Given records:

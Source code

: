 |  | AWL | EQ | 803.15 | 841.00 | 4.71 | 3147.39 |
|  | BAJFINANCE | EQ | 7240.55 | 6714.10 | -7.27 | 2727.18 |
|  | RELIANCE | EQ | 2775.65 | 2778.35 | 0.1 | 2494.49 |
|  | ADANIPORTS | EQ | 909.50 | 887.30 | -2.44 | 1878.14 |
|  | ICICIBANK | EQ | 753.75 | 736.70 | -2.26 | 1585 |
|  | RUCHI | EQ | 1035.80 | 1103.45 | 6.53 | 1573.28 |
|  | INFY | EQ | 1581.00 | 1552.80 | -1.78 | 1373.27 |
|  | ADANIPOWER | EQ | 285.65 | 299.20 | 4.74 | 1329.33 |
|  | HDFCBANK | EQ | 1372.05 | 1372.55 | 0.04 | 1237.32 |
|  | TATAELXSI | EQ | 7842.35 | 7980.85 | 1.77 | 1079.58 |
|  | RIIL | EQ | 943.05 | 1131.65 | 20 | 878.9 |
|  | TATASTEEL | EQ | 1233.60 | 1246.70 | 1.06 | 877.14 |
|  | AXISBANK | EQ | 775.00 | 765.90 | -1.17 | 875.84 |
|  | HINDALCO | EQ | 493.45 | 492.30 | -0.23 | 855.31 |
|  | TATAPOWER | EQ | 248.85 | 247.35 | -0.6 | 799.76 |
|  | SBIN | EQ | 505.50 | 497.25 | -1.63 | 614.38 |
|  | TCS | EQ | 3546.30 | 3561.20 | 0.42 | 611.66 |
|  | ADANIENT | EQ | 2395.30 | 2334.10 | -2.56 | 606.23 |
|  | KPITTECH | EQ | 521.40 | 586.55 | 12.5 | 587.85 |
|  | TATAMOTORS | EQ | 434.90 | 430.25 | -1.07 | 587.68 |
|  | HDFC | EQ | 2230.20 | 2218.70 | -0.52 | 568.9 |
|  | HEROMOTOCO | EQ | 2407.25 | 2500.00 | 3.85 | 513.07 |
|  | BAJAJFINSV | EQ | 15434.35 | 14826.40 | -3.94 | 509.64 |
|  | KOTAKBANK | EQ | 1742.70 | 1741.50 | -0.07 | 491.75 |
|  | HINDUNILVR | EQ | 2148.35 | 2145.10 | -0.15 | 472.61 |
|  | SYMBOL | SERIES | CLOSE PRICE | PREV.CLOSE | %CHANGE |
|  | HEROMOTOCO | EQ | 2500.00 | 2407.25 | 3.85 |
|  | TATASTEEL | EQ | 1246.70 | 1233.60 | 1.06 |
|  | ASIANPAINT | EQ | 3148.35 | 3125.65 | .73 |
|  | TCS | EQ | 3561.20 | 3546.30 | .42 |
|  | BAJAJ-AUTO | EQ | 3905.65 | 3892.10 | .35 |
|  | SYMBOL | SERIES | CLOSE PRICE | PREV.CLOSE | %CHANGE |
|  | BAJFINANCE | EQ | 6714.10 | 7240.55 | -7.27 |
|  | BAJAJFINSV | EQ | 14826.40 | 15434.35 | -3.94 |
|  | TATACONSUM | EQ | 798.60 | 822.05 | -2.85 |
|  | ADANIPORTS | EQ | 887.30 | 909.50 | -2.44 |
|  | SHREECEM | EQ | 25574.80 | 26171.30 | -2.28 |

How to complete this task: The material must be transcribed exactly, down to the last line.

Task result:
Source code

: |  | AWL | EQ | 803.15 | 841.00 | 4.71 | 3147.39 |
|  | BAJFINANCE | EQ | 7240.55 | 6714.10 | -7.27 | 2727.18 |
|  | RELIANCE | EQ | 2775.65 | 2778.35 | 0.1 | 2494.49 |
|  | ADANIPORTS | EQ | 909.50 | 887.30 | -2.44 | 1878.14 |
|  | ICICIBANK | EQ | 753.75 | 736.70 | -2.26 | 1585 |
|  | RUCHI | EQ | 1035.80 | 1103.45 | 6.53 | 1573.28 |
|  | INFY | EQ | 1581.00 | 1552.80 | -1.78 | 1373.27 |
|  | ADANIPOWER | EQ | 285.65 | 299.20 | 4.74 | 1329.33 |
|  | HDFCBANK | EQ | 1372.05 | 1372.55 | 0.04 | 1237.32 |
|  | TATAELXSI | EQ | 7842.35 | 7980.85 | 1.77 | 1079.58 |
|  | RIIL | EQ | 943.05 | 1131.65 | 20 | 878.9 |
|  | TATASTEEL | EQ | 1233.60 | 1246.70 | 1.06 | 877.14 |
|  | AXISBANK | EQ | 775.00 | 765.90 | -1.17 | 875.84 |
|  | HINDALCO | EQ | 493.45 | 492.30 | -0.23 | 855.31 |
|  | TATAPOWER | EQ | 248.85 | 247.35 | -0.6 | 799.76 |
|  | SBIN | EQ | 505.50 | 497.25 | -1.63 | 614.38 |
|  | TCS | EQ | 3546.30 | 3561.20 | 0.42 | 611.66 |
|  | ADANIENT | EQ | 2395.30 | 2334.10 | -2.56 | 606.23 |
|  | KPITTECH | EQ | 521.40 | 586.55 | 12.5 | 587.85 |
|  | TATAMOTORS | EQ | 434.90 | 430.25 | -1.07 | 587.68 |
|  | HDFC | EQ | 2230.20 | 2218.70 | -0.52 | 568.9 |
|  | HEROMOTOCO | EQ | 2407.25 | 2500.00 | 3.85 | 513.07 |
|  | BAJAJFINSV | EQ | 15434.35 | 14826.40 | -3.94 | 509.64 |
|  | KOTAKBANK | EQ | 1742.70 | 1741.50 | -0.07 | 491.75 |
|  | HINDUNILVR | EQ | 2148.35 | 2145.10 | -0.15 | 472.61 |
|  | SYMBOL | SERIES | CLOSE PRICE | PREV.CLOSE | %CHANGE |
|  | HEROMOTOCO | EQ | 2500.00 | 2407.25 | 3.85 |
|  | TATASTEEL | EQ | 1246.70 | 1233.60 | 1.06 |
|  | ASIANPAINT | EQ | 3148.35 | 3125.65 | .73 |
|  | TCS | EQ | 3561.20 | 3546.30 | .42 |
|  | BAJAJ-AUTO | EQ | 3905.65 | 3892.10 | .35 |
|  | SYMBOL | SERIES | CLOSE PRICE | PREV.CLOSE | %CHANGE |
|  | BAJFINANCE | EQ | 6714.10 | 7240.55 | -7.27 |
|  | BAJAJFINSV | EQ | 14826.40 | 15434.35 | -3.94 |
|  | TATACONSUM | EQ | 798.60 | 822.05 | -2.85 |
|  | ADANIPORTS | EQ | 887.30 | 909.50 | -2.44 |
|  | SHREECEM | EQ | 25574.80 | 26171.30 | -2.28 |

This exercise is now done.